Nor will I be issuing a hearty good morning to the staff while jumping the queue and going straight to the counter: my privilege as the designated postal worker.

It was quite bizarre in there. I’ve never been a fan of Christian iconography, particularly of the grim 19th century variety, so it was always a relief to get to the counter to see the image of Ganesha, the colourful Hindu elephant-headed god, in the post office: obviously the proprietor’s personal deity.

But the church was warm and dry compared to the Portacabin in Gladstone Road it replaced, so I guess we shouldn’t moan.

According to Wikipedia, Ganesha is the patron of letters and learning and the remover of obstacles, so a particularly apt figure to oversee to proceedings at a post office, albeit a temporary one.

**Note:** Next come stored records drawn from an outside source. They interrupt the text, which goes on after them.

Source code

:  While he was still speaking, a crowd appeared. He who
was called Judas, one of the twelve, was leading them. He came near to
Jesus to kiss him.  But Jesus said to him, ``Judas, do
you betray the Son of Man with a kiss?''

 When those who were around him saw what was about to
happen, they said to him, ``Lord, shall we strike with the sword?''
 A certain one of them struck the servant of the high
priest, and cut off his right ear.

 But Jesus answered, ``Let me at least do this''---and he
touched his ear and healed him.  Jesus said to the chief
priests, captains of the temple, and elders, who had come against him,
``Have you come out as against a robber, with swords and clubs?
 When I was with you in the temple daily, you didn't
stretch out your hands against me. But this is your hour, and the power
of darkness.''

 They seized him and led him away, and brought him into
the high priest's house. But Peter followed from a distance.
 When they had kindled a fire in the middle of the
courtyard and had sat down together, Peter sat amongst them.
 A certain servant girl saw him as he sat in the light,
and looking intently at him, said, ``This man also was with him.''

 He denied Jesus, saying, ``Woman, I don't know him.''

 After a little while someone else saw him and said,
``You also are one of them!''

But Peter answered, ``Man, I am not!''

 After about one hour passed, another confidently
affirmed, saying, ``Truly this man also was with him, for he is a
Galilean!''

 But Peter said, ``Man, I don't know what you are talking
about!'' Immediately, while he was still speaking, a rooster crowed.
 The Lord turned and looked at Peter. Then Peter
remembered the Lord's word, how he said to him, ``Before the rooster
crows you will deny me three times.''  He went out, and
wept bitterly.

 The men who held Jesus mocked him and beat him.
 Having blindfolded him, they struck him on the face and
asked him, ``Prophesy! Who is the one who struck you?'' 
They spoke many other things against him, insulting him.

One thing it made clear was how under used some of these old church buildings are. Good on Simon Tillotson for making it available as a home for the post office, but it makes you wonder what other community needs the building might serve in future.

The new post office inside the Co-op on Cromwell Road is now open, two counters to serve the whole of Whitstable, on the site of the old Royal Mail delivery office.

Things have come full circle. People will be popping in to collect their packages again, as they did for many years, on almost exactly the same spot.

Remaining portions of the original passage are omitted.